Huntington’s chorea is a devastating human genetic disease. A close look at its genetic origins and evolutionary history explains its persistence and points to a potential solution to this population-level problem.
People who inherit this genetic disease have an abnormal dominant allele that disrupts the function of their nerve cells, slowly eroding their control over their bodies and minds and ultimately leading to death. In the fishing villages located near Lake Maracaibo in Venezuela (see map at left), there are more people with Huntington’s disease than anywhere else in the world. In some villages, more than half the people may develop the disease.1
How is it possible that such a devastating genetic disease is so common in some populations? Shouldn’t natural selection remove genetic defects from human populations? Research on the evolutionary genetics of this disease suggests that there are two main reasons for the persistence of Huntington’s in human populations: mutation coupled with weak selection.
The diagram at right shows how the Huntington’s allele is passed down. Since it is the dominant allele, individuals with just one parent with Huntingtons’s chorea have a 50-50 chance of developing the disease themselves.
In 1993, a collaborative research group discovered the culprit responsible for Huntington’s: a stretch of DNA that repeats itself over and over again, CAGCAGCAGCAG… and so on. People carrying too many CAGs in the Huntington’s gene (more than about 35 repeats) develop the disease. In most cases, those affected by Huntington’s inherited a disease-causing allele from a parent. Others may have no family history of the disease, but may have new mutations which cause Huntington’s.
If a mutation ends up inserting extra CAGs into the Huntington’s gene, new Huntington’s alleles may be created. Of course it’s also possible for a mutation to remove CAGs. But research suggests that for Huntington’s, mutation is biased; additions of CAGs are more likely than losses of CAGs.
As though that weren’t bad enough, Huntington’s belongs to a class of genetic diseases that largely escape natural selection. Huntington’s is often “invisible” to natural selection for a very simple reason: it generally does not affect people until after they’ve reproduced. In this way, the alleles for late-onset Huntington’s may evade natural selection, “sneaking” into the next generation, despite its deleterious effects. Early-onset cases of Huntington’s are rare; these are an exception, and are strongly selected against.
These mechanisms of evolution, mutation and selection, can help us understand the persistence of Huntington’s in populations. In general, Huntington’s is rare — 30-70 cases per million people in most Western countries — but it is not entirely eliminated because selection does a relatively poor job of weeding these alleles out, while mutation continues creating new ones.
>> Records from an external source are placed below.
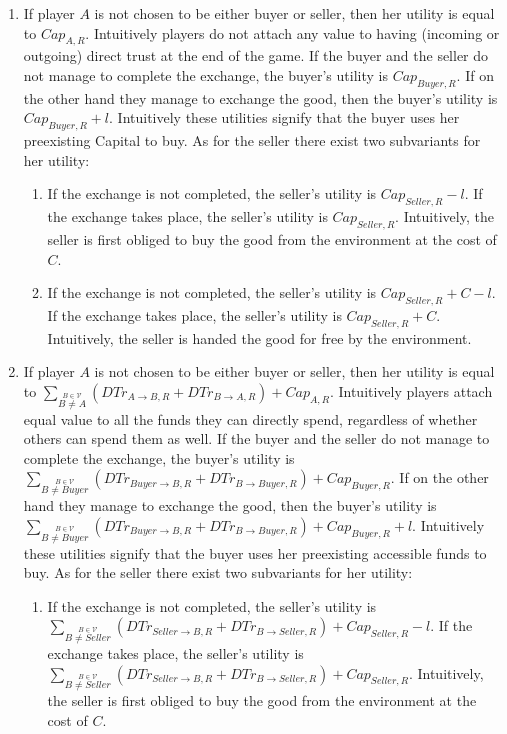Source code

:   \begin{enumerate}
    \item If player $A$ is not chosen to be either buyer or seller, then her utility is equal to $Cap_{A, R}$. Intuitively
    players do not attach any value to having (incoming or outgoing) direct trust at the end of the game. If the buyer and the
    seller do not manage to complete the exchange, the buyer's utility is $Cap_{Buyer, R}$. If on the other hand they manage
    to exchange the good, then the buyer's utility is $Cap_{Buyer, R} + l$. Intuitively these utilities signify that the buyer
    uses her preexisting Capital to buy. As for the seller there exist two subvariants for her utility:
    \begin{enumerate}
      \item If the exchange is not completed, the seller's utility is $Cap_{Seller, R} - l$. If the exchange takes place, the
      seller's utility is $Cap_{Seller, R}$. Intuitively, the seller is first obliged to buy the good from the environment at
      the cost of $C$.

      \item If the exchange is not completed, the seller's utility is $Cap_{Seller, R} + C - l$. If the exchange takes place, the
      seller's utility is $Cap_{Seller, R} + C$. Intuitively, the seller is handed the good for free by the environment.
    \end{enumerate}
    
    \item If player $A$ is not chosen to be either buyer or seller, then her utility is equal to $\sum\limits_{\overset{B \in
    \mathcal{V}}{B \neq A}}\left(DTr_{A \rightarrow B, R} + DTr_{B \rightarrow A, R}\right) + Cap_{A, R}$. Intuitively players
    attach equal value to all the funds they can directly spend, regardless of whether others can spend them as well. If the
    buyer and the seller do not manage to complete the exchange, the buyer's utility is $\sum\limits_{\overset{B \in
    \mathcal{V}}{B \neq Buyer}}\left(DTr_{Buyer \rightarrow B, R} + DTr_{B \rightarrow Buyer, R}\right) + Cap_{Buyer, R}$. If
    on the other hand they manage to exchange the good, then the buyer's utility is $\sum\limits_{\overset{B \in
    \mathcal{V}}{B \neq Buyer}}\left(DTr_{Buyer \rightarrow B, R} + DTr_{B \rightarrow Buyer, R}\right) + Cap_{Buyer, R} + l$.
    Intuitively these utilities signify that the buyer uses her preexisting accessible funds to buy. As for the seller there
    exist two subvariants for her utility:
    \begin{enumerate}
      \item If the exchange is not completed, the seller's utility is $\sum\limits_{\overset{B \in \mathcal{V}}{B \neq
      Seller}}\left(DTr_{Seller \rightarrow B, R} + DTr_{B \rightarrow Seller, R}\right) + Cap_{Seller, R} - l$. If the
      exchange takes place, the seller's utility is $\sum\limits_{\overset{B \in \mathcal{V}}{B \neq Seller}}\left(DTr_{Seller
      \rightarrow B, R} + DTr_{B \rightarrow Seller, R}\right) + Cap_{Seller, R}$. Intuitively, the seller is first obliged to
      buy the good from the environment at the cost of $C$.


\end{enumerate}
\end{enumerate}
Dr. Nancy Wexler (shown at right tracking geneologies) has been studying the remarkably high frequency of Huntington’s in Lake Maracaibo since the 1970s. She has found that the high incidence of this disease there is explained by an evolutionary event called the founder effect. About 200 years ago, a single woman who happened to carry the Huntington’s allele bore 10 children — and today, many residents of Lake Maracaibo trace their ancestry (and their disease-causing gene) back to this lineage. A simple fluke of history, high-birth rates, and weak selection are responsible for the genetic burden shouldered by this population.
Currently, physicians don’t have any cures for Huntington’s disease — there’s no miracle pill that will stop the progress of the disease. However, understanding the evolutionary history of the disease — a recurrent mutation that is often “missed” by natural selection — points out a way to reduce the frequency of the disease in the long term: allowing people to make more informed reproductive choices.
Today, genetic testing can identify people who carry a Huntington’s allele long before the onset of the disease and before they have made their reproductive choices. The genetic test that identifies the Huntington’s allele works sort of like DNA fingerprinting. A DNA sample is copied and cut into pieces. The pieces are then spread out on a gel (see right). The banding pattern can tell researchers whether a person carries an allele that is likely to cause Huntington’s.
Having this information could allow people to make more-informed reproductive decisions. For example, at Lake Maracaibo, researchers and health workers have tried to make contraception available to the local population so that they can make reproductive choices based on their own family history with the disease. But whatever people eventually decide to do with this knowledge, a deep understanding of the disease would not be possible without the historical perspective offered by evolution.